Consistent with promises made during his campaign, President Trump has signed two Executive Orders addressing border security and enforcement of immigration laws in the interior of the country. Both orders contain sweeping provisions, which will change the face of immigration enforcement in the United States.
Heightened Enforcement and Expanded Priorities for Deporation
The Executive Orders authorize heightened enforcement of the immigration laws across the country and at all border points, expand the categories of enforcement priorities for deportation, provide for the hiring of thousands of Immigration and Customs Enforcement (ICE) and Customs and Border Protection (CBP) officers, order construction of a wall and detention facilities along the Southern Border. They also announce the Administration’s intention to sanction sanctuary jurisdictions.
New Enforcement Policies for Noncitizens Convicted Of ANY Crime
Under the new enforcement priorities, any noncitizen who has been convicted of any crime, who has been charged with any crime, who has “committed acts that constitute a chargeable offense”, who, in the opinion of an immigration officer, otherwise pose a risk to public safety or national security, or who has a final order of deportation is a “priority” for removal (or deportation) from the United States. It does not matter if the person is actually convicted or if the criminal charge is dismissed. With this Executive Order, President Trump eliminates priorities set by the previous Administration, which focused on the identification and deportation of serious criminals, gang members, immigrants who posed a threat to national security and those with final deportation orders dated after January 1, 2014.

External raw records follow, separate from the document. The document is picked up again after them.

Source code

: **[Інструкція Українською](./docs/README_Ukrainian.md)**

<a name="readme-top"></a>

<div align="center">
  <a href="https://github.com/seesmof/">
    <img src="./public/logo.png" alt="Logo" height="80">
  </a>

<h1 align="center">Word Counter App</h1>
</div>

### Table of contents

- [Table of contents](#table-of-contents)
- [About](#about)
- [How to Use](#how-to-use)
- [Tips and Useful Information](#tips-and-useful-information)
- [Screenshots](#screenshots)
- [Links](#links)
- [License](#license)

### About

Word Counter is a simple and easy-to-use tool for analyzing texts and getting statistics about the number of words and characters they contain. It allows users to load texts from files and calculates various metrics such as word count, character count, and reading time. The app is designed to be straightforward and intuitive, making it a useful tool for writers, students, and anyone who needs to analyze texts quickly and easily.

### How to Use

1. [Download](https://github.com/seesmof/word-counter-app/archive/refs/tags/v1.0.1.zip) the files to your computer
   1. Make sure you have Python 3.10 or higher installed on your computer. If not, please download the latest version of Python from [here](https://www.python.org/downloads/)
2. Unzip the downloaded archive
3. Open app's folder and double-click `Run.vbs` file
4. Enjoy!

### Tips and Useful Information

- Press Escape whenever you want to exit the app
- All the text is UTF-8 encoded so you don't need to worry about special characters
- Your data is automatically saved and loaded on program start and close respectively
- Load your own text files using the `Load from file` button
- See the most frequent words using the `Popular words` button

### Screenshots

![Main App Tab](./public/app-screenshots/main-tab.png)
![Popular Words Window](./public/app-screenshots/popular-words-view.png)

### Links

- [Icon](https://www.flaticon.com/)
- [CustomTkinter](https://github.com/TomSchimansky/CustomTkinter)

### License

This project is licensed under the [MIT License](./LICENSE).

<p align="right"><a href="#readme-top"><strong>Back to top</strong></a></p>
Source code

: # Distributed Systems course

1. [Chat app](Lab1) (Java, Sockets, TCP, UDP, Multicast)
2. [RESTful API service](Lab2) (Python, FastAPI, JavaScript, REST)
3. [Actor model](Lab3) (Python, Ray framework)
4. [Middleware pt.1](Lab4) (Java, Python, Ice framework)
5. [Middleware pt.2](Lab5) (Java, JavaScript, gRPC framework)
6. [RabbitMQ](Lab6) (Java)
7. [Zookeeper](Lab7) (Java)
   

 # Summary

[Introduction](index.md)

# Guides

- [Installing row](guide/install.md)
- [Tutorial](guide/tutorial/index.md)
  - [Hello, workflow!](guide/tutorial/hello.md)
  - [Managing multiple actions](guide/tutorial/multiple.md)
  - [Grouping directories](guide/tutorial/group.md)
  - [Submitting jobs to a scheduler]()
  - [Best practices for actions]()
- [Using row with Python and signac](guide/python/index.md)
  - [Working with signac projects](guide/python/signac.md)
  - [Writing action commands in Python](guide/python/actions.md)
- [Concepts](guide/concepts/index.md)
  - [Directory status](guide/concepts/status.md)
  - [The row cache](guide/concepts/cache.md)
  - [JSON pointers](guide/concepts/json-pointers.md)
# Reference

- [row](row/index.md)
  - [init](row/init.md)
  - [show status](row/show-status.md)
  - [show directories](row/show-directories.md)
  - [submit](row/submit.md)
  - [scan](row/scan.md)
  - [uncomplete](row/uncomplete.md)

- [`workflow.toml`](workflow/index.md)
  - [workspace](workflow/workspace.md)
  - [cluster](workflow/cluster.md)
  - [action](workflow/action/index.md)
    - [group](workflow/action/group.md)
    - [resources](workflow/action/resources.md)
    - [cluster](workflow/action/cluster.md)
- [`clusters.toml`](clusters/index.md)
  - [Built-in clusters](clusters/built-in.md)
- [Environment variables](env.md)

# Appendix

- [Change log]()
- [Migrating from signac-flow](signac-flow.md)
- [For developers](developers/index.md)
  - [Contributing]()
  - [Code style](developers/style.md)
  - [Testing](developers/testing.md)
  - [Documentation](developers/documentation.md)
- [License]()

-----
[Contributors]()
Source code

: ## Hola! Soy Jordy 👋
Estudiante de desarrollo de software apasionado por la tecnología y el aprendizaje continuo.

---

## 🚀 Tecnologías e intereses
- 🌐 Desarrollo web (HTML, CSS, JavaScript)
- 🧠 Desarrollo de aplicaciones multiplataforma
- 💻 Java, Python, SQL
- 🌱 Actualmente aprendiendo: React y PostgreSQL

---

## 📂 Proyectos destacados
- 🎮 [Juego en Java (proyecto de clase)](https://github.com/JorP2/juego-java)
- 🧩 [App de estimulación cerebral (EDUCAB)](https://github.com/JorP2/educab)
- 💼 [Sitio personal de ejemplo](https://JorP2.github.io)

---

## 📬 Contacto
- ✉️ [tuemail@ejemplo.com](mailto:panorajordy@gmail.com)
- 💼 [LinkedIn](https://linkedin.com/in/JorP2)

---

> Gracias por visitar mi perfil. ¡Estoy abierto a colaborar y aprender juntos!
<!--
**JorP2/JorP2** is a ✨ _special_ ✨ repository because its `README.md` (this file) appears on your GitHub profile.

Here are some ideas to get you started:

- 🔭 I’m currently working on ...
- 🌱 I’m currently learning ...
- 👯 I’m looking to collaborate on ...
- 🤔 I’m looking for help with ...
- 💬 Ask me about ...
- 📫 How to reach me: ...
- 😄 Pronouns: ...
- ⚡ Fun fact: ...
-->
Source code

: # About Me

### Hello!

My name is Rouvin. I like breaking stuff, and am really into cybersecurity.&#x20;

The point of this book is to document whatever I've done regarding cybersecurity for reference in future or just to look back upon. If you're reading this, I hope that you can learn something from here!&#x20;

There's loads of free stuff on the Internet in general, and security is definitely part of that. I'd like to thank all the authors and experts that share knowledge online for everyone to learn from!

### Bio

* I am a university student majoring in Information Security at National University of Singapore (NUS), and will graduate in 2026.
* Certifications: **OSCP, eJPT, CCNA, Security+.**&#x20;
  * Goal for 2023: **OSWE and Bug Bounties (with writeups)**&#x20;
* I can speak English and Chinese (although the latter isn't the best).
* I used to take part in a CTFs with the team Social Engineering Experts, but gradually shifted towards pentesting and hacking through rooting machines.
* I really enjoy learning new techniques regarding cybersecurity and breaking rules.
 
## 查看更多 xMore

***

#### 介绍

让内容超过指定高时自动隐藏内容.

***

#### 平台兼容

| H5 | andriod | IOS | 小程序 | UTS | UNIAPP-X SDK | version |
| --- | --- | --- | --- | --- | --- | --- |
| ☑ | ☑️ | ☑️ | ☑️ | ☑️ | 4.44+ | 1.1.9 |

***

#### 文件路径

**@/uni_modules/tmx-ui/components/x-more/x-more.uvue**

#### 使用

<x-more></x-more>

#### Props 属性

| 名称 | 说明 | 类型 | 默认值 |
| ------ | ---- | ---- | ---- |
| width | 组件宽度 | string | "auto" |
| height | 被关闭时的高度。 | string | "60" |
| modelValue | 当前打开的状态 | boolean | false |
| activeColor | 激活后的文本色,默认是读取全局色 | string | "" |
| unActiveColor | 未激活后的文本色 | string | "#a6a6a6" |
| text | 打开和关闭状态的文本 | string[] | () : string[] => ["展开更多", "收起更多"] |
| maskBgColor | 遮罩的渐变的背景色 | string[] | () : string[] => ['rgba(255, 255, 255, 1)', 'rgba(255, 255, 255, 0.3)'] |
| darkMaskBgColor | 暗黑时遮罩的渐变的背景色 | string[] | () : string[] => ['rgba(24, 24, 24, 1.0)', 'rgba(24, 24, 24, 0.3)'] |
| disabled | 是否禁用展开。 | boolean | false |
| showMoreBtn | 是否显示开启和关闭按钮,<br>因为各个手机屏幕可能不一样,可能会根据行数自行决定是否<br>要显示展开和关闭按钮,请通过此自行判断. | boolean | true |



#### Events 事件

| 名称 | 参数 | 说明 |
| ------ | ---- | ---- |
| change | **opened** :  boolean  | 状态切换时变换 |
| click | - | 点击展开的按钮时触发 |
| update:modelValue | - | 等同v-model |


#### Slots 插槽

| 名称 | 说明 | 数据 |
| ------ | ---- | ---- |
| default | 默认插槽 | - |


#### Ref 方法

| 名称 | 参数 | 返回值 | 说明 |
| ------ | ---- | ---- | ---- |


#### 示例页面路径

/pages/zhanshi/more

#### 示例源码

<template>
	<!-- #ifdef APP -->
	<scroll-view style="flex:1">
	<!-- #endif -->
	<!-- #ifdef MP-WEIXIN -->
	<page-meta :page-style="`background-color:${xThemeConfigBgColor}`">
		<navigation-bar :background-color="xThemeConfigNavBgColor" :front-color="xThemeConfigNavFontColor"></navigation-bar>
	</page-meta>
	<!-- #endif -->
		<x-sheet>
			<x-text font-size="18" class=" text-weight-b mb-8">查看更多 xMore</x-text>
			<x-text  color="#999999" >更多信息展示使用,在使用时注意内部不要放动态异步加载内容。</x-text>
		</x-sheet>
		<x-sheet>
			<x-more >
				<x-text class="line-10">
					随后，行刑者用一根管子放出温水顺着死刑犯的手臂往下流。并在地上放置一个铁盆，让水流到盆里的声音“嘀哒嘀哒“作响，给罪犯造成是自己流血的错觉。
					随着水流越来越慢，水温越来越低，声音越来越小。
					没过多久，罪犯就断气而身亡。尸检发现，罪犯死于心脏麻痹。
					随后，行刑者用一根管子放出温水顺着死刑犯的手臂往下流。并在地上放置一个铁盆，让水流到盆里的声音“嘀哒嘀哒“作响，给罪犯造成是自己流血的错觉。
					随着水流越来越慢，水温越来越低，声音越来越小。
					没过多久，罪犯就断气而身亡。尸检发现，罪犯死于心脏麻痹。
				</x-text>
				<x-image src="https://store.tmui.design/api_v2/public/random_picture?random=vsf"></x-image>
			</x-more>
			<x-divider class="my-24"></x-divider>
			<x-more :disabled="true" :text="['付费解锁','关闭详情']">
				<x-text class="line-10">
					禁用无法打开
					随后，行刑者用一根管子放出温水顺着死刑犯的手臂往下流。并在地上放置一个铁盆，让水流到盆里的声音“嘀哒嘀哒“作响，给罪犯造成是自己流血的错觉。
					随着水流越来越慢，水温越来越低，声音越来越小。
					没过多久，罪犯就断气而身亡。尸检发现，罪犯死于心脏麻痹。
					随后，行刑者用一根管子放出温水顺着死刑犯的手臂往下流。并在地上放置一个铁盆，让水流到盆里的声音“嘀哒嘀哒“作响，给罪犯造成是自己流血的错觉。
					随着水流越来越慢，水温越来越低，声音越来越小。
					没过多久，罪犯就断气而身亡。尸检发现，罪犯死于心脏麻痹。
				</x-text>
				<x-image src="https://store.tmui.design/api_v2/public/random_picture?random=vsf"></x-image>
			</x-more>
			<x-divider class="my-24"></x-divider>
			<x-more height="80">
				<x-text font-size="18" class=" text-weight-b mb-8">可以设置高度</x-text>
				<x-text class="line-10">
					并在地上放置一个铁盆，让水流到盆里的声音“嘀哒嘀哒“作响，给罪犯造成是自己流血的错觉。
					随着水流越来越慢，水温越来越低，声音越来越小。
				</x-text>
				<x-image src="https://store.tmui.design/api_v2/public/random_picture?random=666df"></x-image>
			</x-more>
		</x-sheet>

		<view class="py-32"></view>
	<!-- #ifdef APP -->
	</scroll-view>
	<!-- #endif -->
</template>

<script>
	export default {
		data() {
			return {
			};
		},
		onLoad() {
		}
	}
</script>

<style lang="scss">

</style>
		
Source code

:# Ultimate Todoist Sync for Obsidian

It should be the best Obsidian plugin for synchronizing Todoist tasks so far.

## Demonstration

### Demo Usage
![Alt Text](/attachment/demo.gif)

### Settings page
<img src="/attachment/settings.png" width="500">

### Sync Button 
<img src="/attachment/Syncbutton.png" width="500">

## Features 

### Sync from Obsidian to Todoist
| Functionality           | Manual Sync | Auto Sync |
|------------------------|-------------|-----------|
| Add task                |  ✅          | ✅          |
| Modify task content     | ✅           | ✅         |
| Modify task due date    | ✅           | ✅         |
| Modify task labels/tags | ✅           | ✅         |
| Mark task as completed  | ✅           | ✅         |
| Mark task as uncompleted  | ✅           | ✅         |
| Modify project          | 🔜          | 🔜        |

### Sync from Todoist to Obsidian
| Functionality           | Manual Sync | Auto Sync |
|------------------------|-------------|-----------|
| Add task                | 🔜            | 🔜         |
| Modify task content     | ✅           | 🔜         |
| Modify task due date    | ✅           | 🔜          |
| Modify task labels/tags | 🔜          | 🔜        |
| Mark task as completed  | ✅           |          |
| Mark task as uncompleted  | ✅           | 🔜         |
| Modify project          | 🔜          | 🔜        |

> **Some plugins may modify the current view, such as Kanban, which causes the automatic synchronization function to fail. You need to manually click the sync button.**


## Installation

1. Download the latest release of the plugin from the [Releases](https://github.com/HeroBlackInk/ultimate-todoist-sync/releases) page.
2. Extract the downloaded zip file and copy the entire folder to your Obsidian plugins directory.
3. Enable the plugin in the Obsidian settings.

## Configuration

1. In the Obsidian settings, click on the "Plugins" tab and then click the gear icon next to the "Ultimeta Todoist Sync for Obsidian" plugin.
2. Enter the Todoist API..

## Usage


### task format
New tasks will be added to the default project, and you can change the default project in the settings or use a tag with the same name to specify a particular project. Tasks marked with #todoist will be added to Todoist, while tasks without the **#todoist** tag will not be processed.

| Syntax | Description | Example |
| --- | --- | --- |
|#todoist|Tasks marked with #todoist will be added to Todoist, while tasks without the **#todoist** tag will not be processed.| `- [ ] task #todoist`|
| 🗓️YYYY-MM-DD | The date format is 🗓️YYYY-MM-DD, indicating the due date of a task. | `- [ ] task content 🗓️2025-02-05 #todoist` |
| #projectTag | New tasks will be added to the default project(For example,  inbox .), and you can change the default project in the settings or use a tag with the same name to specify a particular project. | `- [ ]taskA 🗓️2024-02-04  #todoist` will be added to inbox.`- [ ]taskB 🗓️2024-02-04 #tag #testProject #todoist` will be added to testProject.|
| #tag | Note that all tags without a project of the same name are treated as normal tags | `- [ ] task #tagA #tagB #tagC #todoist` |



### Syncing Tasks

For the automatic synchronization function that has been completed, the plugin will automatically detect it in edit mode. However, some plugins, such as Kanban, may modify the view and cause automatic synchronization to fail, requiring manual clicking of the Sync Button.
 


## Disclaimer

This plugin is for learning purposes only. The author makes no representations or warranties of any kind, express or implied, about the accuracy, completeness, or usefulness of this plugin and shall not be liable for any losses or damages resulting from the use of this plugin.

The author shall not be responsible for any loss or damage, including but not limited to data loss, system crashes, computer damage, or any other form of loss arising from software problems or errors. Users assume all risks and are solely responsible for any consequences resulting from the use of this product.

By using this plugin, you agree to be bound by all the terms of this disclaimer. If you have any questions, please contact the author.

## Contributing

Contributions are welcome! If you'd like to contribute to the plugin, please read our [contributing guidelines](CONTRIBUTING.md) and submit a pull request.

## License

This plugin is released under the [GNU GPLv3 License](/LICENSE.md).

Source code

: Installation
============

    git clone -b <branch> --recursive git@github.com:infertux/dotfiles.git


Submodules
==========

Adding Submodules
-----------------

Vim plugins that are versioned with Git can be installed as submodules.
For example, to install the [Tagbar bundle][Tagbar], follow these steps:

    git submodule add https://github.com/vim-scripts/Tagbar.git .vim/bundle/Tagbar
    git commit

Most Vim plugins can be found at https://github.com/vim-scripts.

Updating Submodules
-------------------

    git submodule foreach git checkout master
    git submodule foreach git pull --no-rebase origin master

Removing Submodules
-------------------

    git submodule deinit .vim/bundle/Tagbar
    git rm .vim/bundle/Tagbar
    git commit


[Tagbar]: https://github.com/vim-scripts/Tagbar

Increased Use of Detention Centers
President Trump has ordered the increased use of detention at the border and in the interior of the United States of immigrants who are placed in removal (deportation) proceedings. This includes people fleeing torture and persecution in their home countries. Immigrants and refugees detained at the border will have no right to a bond and can be detained until their immigration court cases are completed. President Trump has ordered the construction of detention centers along the Southern Border to implement this policy, making it likely that most individuals caught up in the new heightened enforcement measures, including asylum seekers, will be detained pending the outcome of their immigration proceedings including while awaiting a hearing before an Immigration Judge
Local Law Enforcement Given Authority To Question, Report and Detain Immigrants
To implement heightened enforcement measures in the interior, President Trump will deputize state and local law enforcement officers to apprehend, investigate and detain immigrants suspected of being subject to deportation. This means that local police will have the authority to question immigrants about their status, to report their presence to the immigration authorities and to detain them, whether or not these officers have the necessary training and knowledge to fully assess an individual’s immigration status under the often complex and ever-changing immigration laws, regulations and agency interpretations.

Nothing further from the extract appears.